People with obesity and type 2 diabetes have a high prevalence of metabolic-associated steatotic liver disease, hyperlipidemia and cardiovascular disease. Glucagon increases hepatic glucose production; it also decreases hepatic fat accumulation, improves lipidemia and increases energy expenditure. Pharmaceutical strategies to antagonize the glucagon receptor improve glycemic outcomes in people with diabetes and obesity, but they increase hepatic steatosis and worsen dyslipidemia. Co-agonism of the glucagon and glucagon-like peptide-1 (GLP-1) receptors has emerged as a promising strategy to improve glycemia in people with diabetes and obesity. Addition of glucagon receptor agonism enhances weight loss, reduces liver fat and ameliorates dyslipidemia. Prior to clinical use, however, further studies are needed to investigate the safety and efficacy of glucagon and GLP-1 receptor co-agonists in people with diabetes and obesity and related conditions, with specific concerns regarding a higher prevalence of gastrointestinal side effects, loss of muscle mass and increases in heart rate. Furthermore, co-agonists with differing ratios of glucagon:GLP-1 receptor activity vary in their clinical effect; the optimum balance is yet to be identified.

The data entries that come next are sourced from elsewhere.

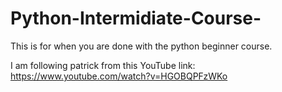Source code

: # Python-Intermidiate-Course-
This is for when you are done with the python beginner course.


I am following patrick from this YouTube link: https://www.youtube.com/watch?v=HGOBQPFzWKo
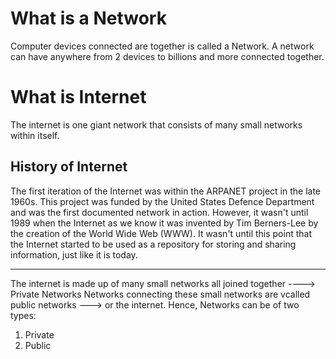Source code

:# What is a Network

Computer devices connected are together is called a Network. A network can have anywhere from 2 devices to billions and more connected together.

# What is Internet

The internet is  one giant network that consists of many small networks within itself.

## History of Internet
The first iteration of the Internet was within the ARPANET project in the late 1960s. This project was funded by the United States Defence Department and was the first documented network in action. 
However, it wasn't until 1989 when the Internet as we know it was invented by Tim Berners-Lee by the creation of the World Wide Web (WWW).
It wasn't until this point that the Internet started to be used as a repository for storing and sharing information, just like it is today.

***

The internet is made up of many small networks all joined together ----> Private Networks
Networks connecting these small networks are vcalled public networks ---> or the internet.
Hence,
Networks can be of two types:
1. Private
2. Public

肥胖和 2 型糖尿病患者中代谢相关脂肪性肝病、血脂异常和心血管疾病的患病率很高。胰高血糖素可增加肝葡萄糖生成;它还可减少肝脂肪堆积,改善血脂异常并增加能量消耗。拮抗胰高血糖素受体的药物治疗策略可改善糖尿病和肥胖患者的血糖控制,但会增加肝脂肪变性并加重血脂异常。胰高血糖素和胰高血糖素样肽-1(GLP-1)受体的共同激动作用已成为改善糖尿病和肥胖患者血糖的一种有前途的策略。添加胰高血糖素受体激动剂可增强减重效果、减少肝脏脂肪并改善血脂异常。然而,在临床应用之前,还需要进一步研究胰高血糖素和 GLP-1 受体共同激动剂在糖尿病和肥胖症及相关疾病患者中的安全性和疗效,具体而言,人们对胃肠道副作用、肌肉质量损失和心率增加的发生率较高表示担忧。此外,具有不同胰高血糖素:GLP-1 受体活性比例的共同激动剂在临床效果上存在差异;最佳平衡仍有待确定。